# Die richtige Allround Rute für Aal, Zander und zum Method Feedern



## BoomBoom (6. Dezember 2016)

Guten Tag,

ich möchte mir zwei neue Ruten und Rollen für die nächste Saison zulegen.

Die Bereiche die ich damit abdecken möchte sind:
Aal-Ansitz, Zander-Ansitz und das Method Feedern (Auch mal größere Karpfen etc.)

Die Gewässer in denen ich angeln möchte:
Kanal, kleinere Flüsse mit mittlerer Fließgeschwindigkeit und kleinere Seen.

Ich muss also keine weiten würfe mit der Rute machen können. Die Rute sollte auch nicht allzu lange sein, da an den Stellen an denen ich angeln möchte nicht so viel Platz ist. Die Rute sollte auch nicht zu fein / Empfindlich sein und etwas aushalten können.

bei der Rolle habe ich mich eigentlich schon auf die Balzer MK Freilaufrolle eingeschossen.

Ich habe mir folgende Ruten rausgesucht und weiß einfach nicht, welche besser geeignet ist. Vielleicht habt ihr ja auch noch weitere Vorschläge.

- Daiwa Windcast Feeder 300cm -100g WG
- Cormoran GF Feeder Pro Short Track 3.00m 40-120g oder 50 - 170g Wurfgewicht
- Daiwa Black Widow Feeder 300cm -80g WG

Die Aktion der Rute sollte nicht zu steif sein, da ich grade als Anfänger vermute, dass mir dann beim Method Feedern zu viele Fische ausschlitzen könnten.

Würde mich sehr über ein paar hilfreiche Tipps freuen.

Beste Grüße


----------



## DerBreuberger (6. Dezember 2016)

*AW: Die richtige Allround Rute für Aal, Zander und zum Method Feedern*

Hallo,
  sorry, dass ich erst nachfragen muß, aber ich hab deinen Wunsch nicht richtig verstanden.





BoomBoom schrieb:


> ich möchte mir zwei neue Ruten und Rollen für die nächste Saison zulegen.
> ..Die Bereiche die ich damit abdecken möchte sind: Aal-Ansitz, Zander-Ansitz und das Method Feedern (Auch mal größere Karpfen etc.)

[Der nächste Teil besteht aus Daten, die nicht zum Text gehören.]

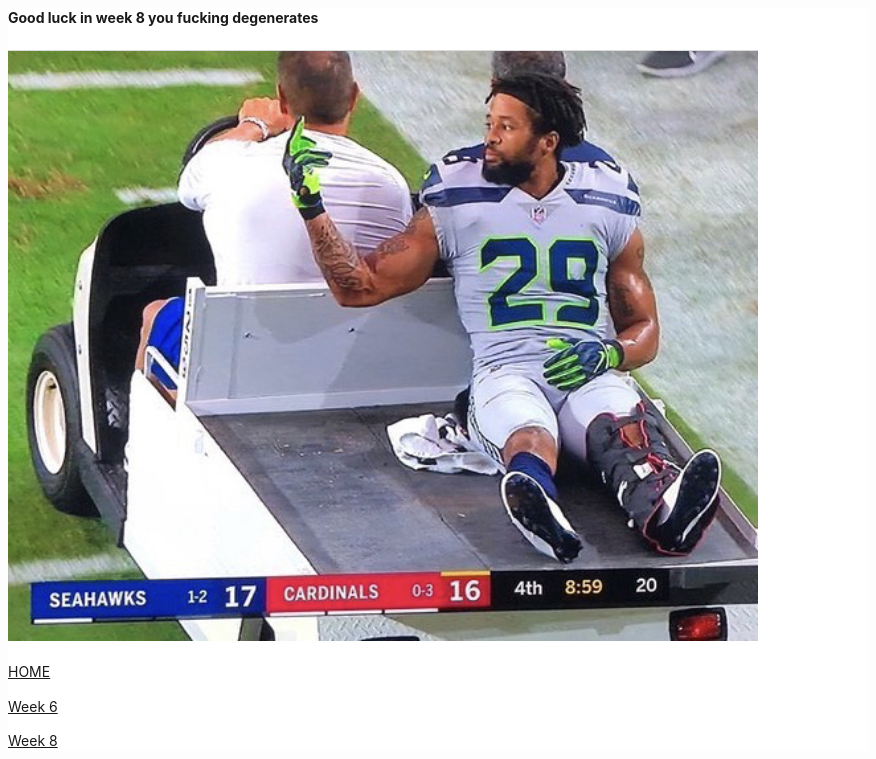 #### Good luck in week 8 you fucking degenerates


![](../media/Earl_IMG_3905.jpg)


[HOME](../index.md)


[Week 6](./2021_week6_writeup.md)

[Week 8](./2021_week8_writeup.md)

 o.k. Du möchtest 2 Ruten kaufen. Eine für Aal/Zander und eine zum Method Feedern.



BoomBoom schrieb:


> - Daiwa Windcast Feeder 300cm -100g WG
> - Cormoran GF Feeder Pro Short Track 3.00m 40-120g oder 50 - 170g Wurfgewicht
> - Daiwa Black Widow Feeder 300cm -80g WG


Warum hast Du dann hier drei Feederruten aufgelistet? Wenn Du schon für Aal/Zander und für Method Feedern je eine Rute kaufen willst, dann kauf doch eine Rute für Aal/Zander und eine Feederrute.


----------



## Andal (6. Dezember 2016)

*AW: Die richtige Allround Rute für Aal, Zander und zum Method Feedern*

Wo liest du etwas von zwei verschiedenen Ruten?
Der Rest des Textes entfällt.